On June 5, 2026, a Singapore-headquartered company called Trident Digital Tech Holdings will flip the switch on Ghana’s tax digitization projects.
Through a 50/50 joint venture with local firm Aliska Business Advisory, Trident has built a platform in partnership with Ghana’s Revenue Authority (GRA) designed to pull hundreds of thousands of informal businesses into the formal economy — one tax filing at a time.
The platform targets onboarding approximately 530,000 micro, small, and medium enterprises in its first 12 months of operations, out of an estimated two million MSMEs operating across Ghana.
That’s a quarter of the country’s small-business universe, digitized inside a year — if everything goes to plan.
The Problem It’s Trying to Solve
Ghana’s informal economy isn’t small. MSMEs collectively represent a substantial slice of private-sector employment and economic output, yet the vast majority remain outside the formal tax net.
Registering a business, filing VAT, maintaining books, and staying compliant with the GRA involve a maze of disconnected processes that many small traders simply don’t navigate.
Trident’s platform collapses those workflows into a single digital environment. Business registration, accounting, bookkeeping, VAT payment, tax filing, and compliance management are all consolidated into one unified infrastructure platform built in direct coordination with the revenue authority.
The Money at Stake
Trident isn’t doing this out of civic goodwill. The commercial logic is explicitly subscription-and-transaction-based.
The deployment supports previously projected platform economics of approximately $800 million over an initial five-year operating horizon, with recurring per-business subscription fees embedded in the model alongside transaction-driven revenue as adoption scales.

That’s a bold projection for a Nasdaq-listed company with a market cap that, as recently as April, sat below $20 million.

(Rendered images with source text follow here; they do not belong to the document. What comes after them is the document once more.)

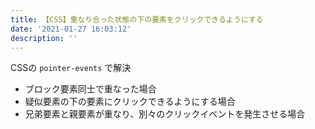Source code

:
 ```yaml
---
title: 【CSS】重なり合った状態の下の要素をクリックできるようにする
date: '2021-01-27 16:03:12'
description: ''
---
```


CSSの `pointer-events` で解決

- ブロック要素同士で重なった場合
- 疑似要素の下の要素にクリックできるようにする場合
- 兄弟要素と親要素が重なり、別々のクリックイベントを発生させる場合
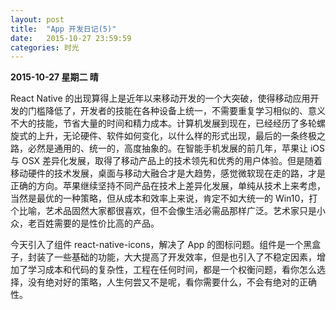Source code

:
 ```yaml
---
layout: post
title:  "App 开发日记(5)"
date:   2015-10-27 23:59:59
categories: 时光
---
```


**2015-10-27 星期二 晴**

React Native 的出现算得上是近年以来移动开发的一个大突破，使得移动应用开发的门槛降低了，开发者的技能在各种设备上统一，不需要重复学习相似的、意义不大的技能，节省大量的时间和精力成本。计算机发展到现在，已经经历了多轮螺旋式的上升，无论硬件、软件如何变化，以什么样的形式出现，最后的一条终极之路，必然是通用的、统一的，高度抽象的。在智能手机发展的前几年，苹果让 iOS 与 OSX 差异化发展，取得了移动产品上的技术领先和优秀的用户体验。但是随着移动硬件的技术发展，桌面与移动大融合才是大趋势，感觉微软现在走的路，才是正确的方向。苹果继续坚持不同产品在技术上差异化发展，单纯从技术上来考虑，当然是最优的一种策略，但从成本和效率上来说，肯定不如大统一的 Win10，打个比喻，艺术品固然大家都很喜欢，但不会像生活必需品那样广泛。艺术家只是小众，老百姓需要的是性价比高的产品。

今天引入了组件 react-native-icons，解决了 App 的图标问题。组件是一个黑盒子，封装了一些基础的功能，大大提高了开发效率，但是也引入了不稳定因素，增加了学习成本和代码的复杂性，工程在任何时间，都是一个权衡问题，看你怎么选择，没有绝对好的策略，人生何尝又不是呢，看你需要什么，不会有绝对的正确性。
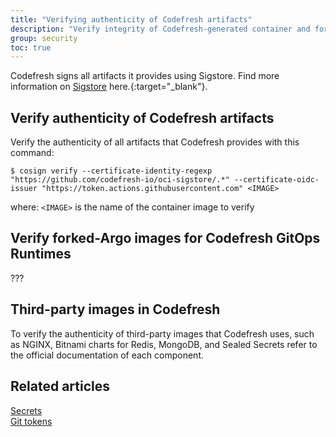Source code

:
 ```yaml
---
title: "Verifying authenticity of Codefresh artifacts"
description: "Verify integrity of Codefresh-generated container and forked Argo CD images"
group: security 
toc: true
---
```




Codefresh signs all artifacts it provides using Sigstore. Find more information on [Sigstore](https://www.sigstore.dev/) here.{:target="\_blank"}.


## Verify authenticity of Codefresh artifacts

Verify the authenticity of all artifacts that Codefresh provides with this command:

`$ cosign verify --certificate-identity-regexp "https://github.com/codefresh-io/oci-sigstore/.*" --certificate-oidc-issuer "https://token.actions.githubusercontent.com" <IMAGE>`  

where: 
`<IMAGE>` is the name of the container image to verify

## Verify forked-Argo images for Codefresh GitOps Runtimes
???

## Third-party images in Codefresh
To verify the authenticity of third-party images that Codefresh uses, such as NGINX, Bitnami charts for Redis, MongoDB, and Sealed Secrets refer to the official documentation of each component.


## Related articles
[Secrets]({site.baseurl}}/docs/reference/secrets/)  
[Git tokens]({site.baseurl}}/docs/security/git-tokens/)  

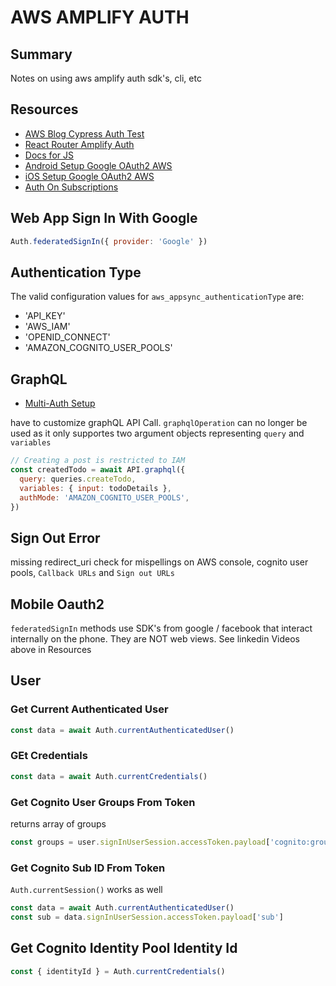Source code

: # AWS AMPLIFY AUTH

## Summary

Notes on using aws amplify auth sdk's, cli, etc

## Resources

- [AWS Blog Cypress Auth Test](https://aws.amazon.com/blogs/mobile/running-end-to-end-cypress-tests-for-your-fullstack-ci-cd-deployment-with-amplify-console/)
- [React Router Amplify Auth](https://www.rockyourcode.com/custom-react-hook-use-aws-amplify-auth/)
- [Docs for JS](https://aws-amplify.github.io/docs/js/authentication)
- [Android Setup Google OAuth2 AWS](https://www.linkedin.com/learning/building-android-apps-with-aws/set-up-user-sign-in-with-google?u=2240169)
- [iOS Setup Google OAuth2 AWS](https://www.linkedin.com/learning/building-ios-apps-with-aws-mobile/add-google-login?u=2240169)
- [Auth On Subscriptions](https://aws-amplify.github.io/docs/cli-toolchain/graphql#authorizing-subscriptions)

## Web App Sign In With Google

```javascript
Auth.federatedSignIn({ provider: 'Google' })
```

## Authentication Type

The valid configuration values for `aws_appsync_authenticationType` are:

- 'API_KEY'
- 'AWS_IAM'
- 'OPENID_CONNECT'
- 'AMAZON_COGNITO_USER_POOLS'

## GraphQL

- [Multi-Auth Setup](https://aws-amplify.github.io/docs/js/api#multi-auth)

have to customize graphQL API Call. `graphqlOperation` can no longer be used
as it only supportes two argument objects representing `query` and `variables`

```javascript
// Creating a post is restricted to IAM
const createdTodo = await API.graphql({
  query: queries.createTodo,
  variables: { input: todoDetails },
  authMode: 'AMAZON_COGNITO_USER_POOLS',
})
```

## Sign Out Error

missing redirect_uri
check for mispellings on AWS console, cognito user pools, `Callback URLs` and
`Sign out URLs`

## Mobile Oauth2

`federatedSignIn` methods use SDK's from google / facebook that interact internally on the phone.
They are NOT web views. See linkedin Videos above in Resources

## User

### Get Current Authenticated User

```javascript
const data = await Auth.currentAuthenticatedUser()
```

### GEt Credentials

```javascript
const data = await Auth.currentCredentials()
```

### Get Cognito User Groups From Token

returns array of groups

```javascript
const groups = user.signInUserSession.accessToken.payload['cognito:groups']
```

### Get Cognito Sub ID From Token

`Auth.currentSession()` works as well

```javascript
const data = await Auth.currentAuthenticatedUser()
const sub = data.signInUserSession.accessToken.payload['sub']
```

## Get Cognito Identity Pool Identity Id

```javascript
const { identityId } = Auth.currentCredentials()
```
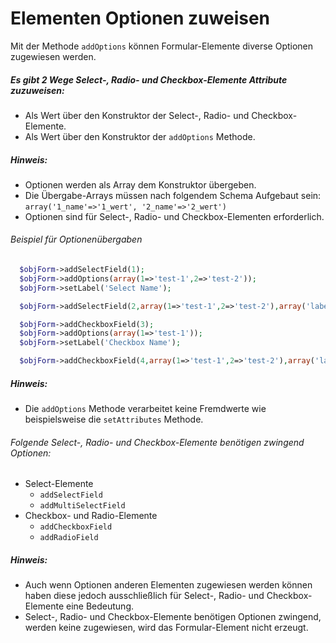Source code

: # Elementen Optionen zuweisen


Mit der Methode `addOptions` können Formular-Elemente diverse Optionen zugewiesen werden.


##### Es gibt 2 Wege Select-, Radio- und Checkbox-Elemente Attribute zuzuweisen:


* Als Wert über den Konstruktor der Select-, Radio- und Checkbox-Elemente.
* Als Wert über den Konstruktor der `addOptions` Methode.


##### Hinweis:


* Optionen werden als Array dem Konstruktor übergeben.
* Die Übergabe-Arrays müssen nach folgendem Schema Aufgebaut sein: `array('1_name'=>'1_wert', '2_name'=>'2_wert')`
* Optionen sind für Select-, Radio- und Checkbox-Elementen erforderlich. 


###### Beispiel für Optionenübergaben

```php
  $objForm->addSelectField(1);
  $objForm->addOptions(array(1=>'test-1',2=>'test-2'));
  $objForm->setLabel('Select Name');

  $objForm->addSelectField(2,array(1=>'test-1',2=>'test-2'),array('label'=>'Select Name'));

  $objForm->addCheckboxField(3);
  $objForm->addOptions(array(1=>'test-1'));
  $objForm->setLabel('Checkbox Name');

  $objForm->addCheckboxField(4,array(1=>'test-1',2=>'test-2'),array('label'=>'Checkbox Name'));
```


##### Hinweis:


* Die `addOptions` Methode verarbeitet keine Fremdwerte wie beispielsweise die `setAttributes` Methode.


###### Folgende Select-, Radio- und Checkbox-Elemente benötigen zwingend Optionen:


* Select-Elemente
  * `addSelectField`
  * `addMultiSelectField`
* Checkbox- und Radio-Elemente
  * `addCheckboxField`
  * `addRadioField`


##### Hinweis:


* Auch wenn Optionen anderen Elementen zugewiesen werden können haben diese jedoch ausschließlich für Select-, Radio- und Checkbox-Elemente eine Bedeutung. 
* Select-, Radio- und Checkbox-Elemente benötigen Optionen zwingend, werden keine zugewiesen, wird das Formular-Element nicht erzeugt.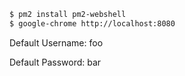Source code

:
 ```bash
$ pm2 install pm2-webshell
$ google-chrome http://localhost:8080
```

Default Username: foo

Default Password: bar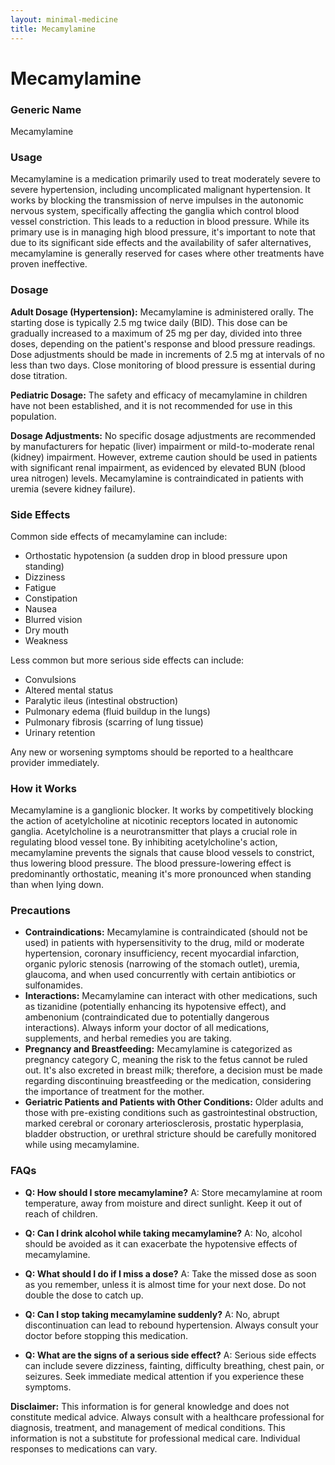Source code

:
 ```yaml
---
layout: minimal-medicine
title: Mecamylamine
---
```


# Mecamylamine
### Generic Name
Mecamylamine

### Usage
Mecamylamine is a medication primarily used to treat moderately severe to severe hypertension, including uncomplicated malignant hypertension.  It works by blocking the transmission of nerve impulses in the autonomic nervous system, specifically affecting the ganglia which control blood vessel constriction. This leads to a reduction in blood pressure.  While its primary use is in managing high blood pressure, it's important to note that due to its significant side effects and the availability of safer alternatives, mecamylamine is generally reserved for cases where other treatments have proven ineffective.

### Dosage
**Adult Dosage (Hypertension):**  Mecamylamine is administered orally. The starting dose is typically 2.5 mg twice daily (BID).  This dose can be gradually increased to a maximum of 25 mg per day, divided into three doses, depending on the patient's response and blood pressure readings. Dose adjustments should be made in increments of 2.5 mg at intervals of no less than two days.  Close monitoring of blood pressure is essential during dose titration.

**Pediatric Dosage:** The safety and efficacy of mecamylamine in children have not been established, and it is not recommended for use in this population.

**Dosage Adjustments:**  No specific dosage adjustments are recommended by manufacturers for hepatic (liver) impairment or mild-to-moderate renal (kidney) impairment.  However, extreme caution should be used in patients with significant renal impairment, as evidenced by elevated BUN (blood urea nitrogen) levels.  Mecamylamine is contraindicated in patients with uremia (severe kidney failure).

### Side Effects
Common side effects of mecamylamine can include:

* Orthostatic hypotension (a sudden drop in blood pressure upon standing)
* Dizziness
* Fatigue
* Constipation
* Nausea
* Blurred vision
* Dry mouth
* Weakness

Less common but more serious side effects can include:

* Convulsions
* Altered mental status
* Paralytic ileus (intestinal obstruction)
* Pulmonary edema (fluid buildup in the lungs)
* Pulmonary fibrosis (scarring of lung tissue)
* Urinary retention

Any new or worsening symptoms should be reported to a healthcare provider immediately.

### How it Works
Mecamylamine is a ganglionic blocker. It works by competitively blocking the action of acetylcholine at nicotinic receptors located in autonomic ganglia.  Acetylcholine is a neurotransmitter that plays a crucial role in regulating blood vessel tone. By inhibiting acetylcholine's action, mecamylamine prevents the signals that cause blood vessels to constrict, thus lowering blood pressure.  The blood pressure-lowering effect is predominantly orthostatic, meaning it's more pronounced when standing than when lying down.

### Precautions
* **Contraindications:** Mecamylamine is contraindicated (should not be used) in patients with hypersensitivity to the drug, mild or moderate hypertension, coronary insufficiency, recent myocardial infarction, organic pyloric stenosis (narrowing of the stomach outlet), uremia, glaucoma, and when used concurrently with certain antibiotics or sulfonamides.
* **Interactions:**  Mecamylamine can interact with other medications, such as tizanidine (potentially enhancing its hypotensive effect), and ambenonium (contraindicated due to potentially dangerous interactions).  Always inform your doctor of all medications, supplements, and herbal remedies you are taking.
* **Pregnancy and Breastfeeding:** Mecamylamine is categorized as pregnancy category C, meaning the risk to the fetus cannot be ruled out. It's also excreted in breast milk; therefore, a decision must be made regarding discontinuing breastfeeding or the medication, considering the importance of treatment for the mother.
* **Geriatric Patients and Patients with Other Conditions:**  Older adults and those with pre-existing conditions such as gastrointestinal obstruction, marked cerebral or coronary arteriosclerosis, prostatic hyperplasia, bladder obstruction, or urethral stricture should be carefully monitored while using mecamylamine.


### FAQs

* **Q: How should I store mecamylamine?** A: Store mecamylamine at room temperature, away from moisture and direct sunlight. Keep it out of reach of children.

* **Q: Can I drink alcohol while taking mecamylamine?** A: No, alcohol should be avoided as it can exacerbate the hypotensive effects of mecamylamine.

* **Q: What should I do if I miss a dose?** A: Take the missed dose as soon as you remember, unless it is almost time for your next dose. Do not double the dose to catch up.

* **Q: Can I stop taking mecamylamine suddenly?** A: No, abrupt discontinuation can lead to rebound hypertension.  Always consult your doctor before stopping this medication.

* **Q: What are the signs of a serious side effect?** A: Serious side effects can include severe dizziness, fainting, difficulty breathing, chest pain, or seizures.  Seek immediate medical attention if you experience these symptoms.


**Disclaimer:** This information is for general knowledge and does not constitute medical advice. Always consult with a healthcare professional for diagnosis, treatment, and management of medical conditions.  This information is not a substitute for professional medical care.  Individual responses to medications can vary.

Trident’s stock has traded at a steep discount to its 52-week highs, and the gap between its ambitions and its current market valuation is not small. Investors will be watching the June 5 rollout closely.
Blockchain in the Wings
The GRA platform isn’t Trident’s only play in Ghana. The company has also outlined plans to bring Ripple’s RLUSD stablecoin infrastructure into Ghana through a blockchain payments and tax pilot, targeting cross-border settlements for MSMEs and aiming to cut transfer costs and improve transaction speed.
A dedicated RLUSD/GHS liquidity pool forms a key part of the infrastructure, designed to help local firms convert between stablecoin balances and Ghanaian cedi flows efficiently.
The stablecoin layer is still pending regulatory approval, but if it lands, it would transform Trident’s Ghana footprint from a tax compliance tool into something closer to a parallel financial rail for small businesses — one that routes payments, settles taxes, and crosses borders without touching the correspondent banking system.
Can It Scale?
Trident’s CEO Soon Huat Lim has been emphatic: “This is no longer a proof of concept or pilot initiative — this is a live national deployment supporting the digital formalization of hundreds of thousands of businesses.”
Onboarding capacity is expected to scale progressively as the joint venture expands its nationwide field-agent network, regional rollout infrastructure, integrated training programs, and technical-support ecosystem. That caveat — progressively — carries a lot of weight.
Reaching informal traders, many of whom operate without smartphones or consistent internet access, requires boots on the ground, not just an elegant app.
The structural challenge is well-understood in African govtech circles: the hardest part of digitizing small businesses isn’t building the platform. It’s the last mile.